Elsevier

Pattern Recognition Letters

Volume 127, 1 November 2019, Pages 202-214
Pattern Recognition Letters

Ground and aerial meta-data integration for localization and reconstruction: A review

https://doi.org/10.1016/j.patrec.2018.07.036Get rights and content

Highlights

  • Methods of integrating ground and aerial meta-data for localization and reconstruction are reviewed.

  • Localization methods are reviewed in terms of image based methods and structure based methods.

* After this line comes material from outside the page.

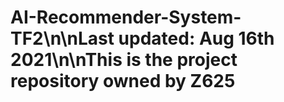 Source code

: # AI-Recommender-System-TF2\n\nLast updated: Aug 16th 2021\n\nThis is the project repository owned by Z625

  • Reconstruction methods are reviewed in terms of image based methods and laser based methods.

Abstract

Localization and reconstruction are two highly related research areas. Both of them have developed rapidly in recent years. Apparently, with the help of ground and aerial meta-data integration, the performance of both localization and reconstruction can go a step further. For localization, aerial meta-data provides a global reference, by which the ground query can achieve a cumulative error free absolute localization. As for reconstruction, a complete and detailed model can be reconstructed by integrating ground and aerial meta-data. Though with many advantages, the integration itself is non-trivial. It is difficult to obtain ground-to-aerial correspondences neither in 2D manner nor in 3D manner. That is because: (1) The differences between the ground and aerial images in viewpoint, scale, illumination, etc. are notable; (2) The discrepancies between the ground and aerial point clouds in terms of point density, accuracy, noise level, etc. are very large. To deal with these problems, lots of methods have been proposed recently. In this paper, the methods of integrating ground and aerial meta-data for localization and reconstruction are reviewed respectively. Though many intermediate results with high quality have been achieved, we hope that inspired by the reviewed methods in this paper, more thorough methods and impressive results would emerge.

Introduction

Localization and reconstruction are two highly related research areas. Localization is to determine the location in the scene of the data acquisition equipment, e.g. camera or laser scanner; while reconstruction is to recover the 3D information of the scene using the acquired meta-data, e.g. images or light detection and ranging (LIDAR) data.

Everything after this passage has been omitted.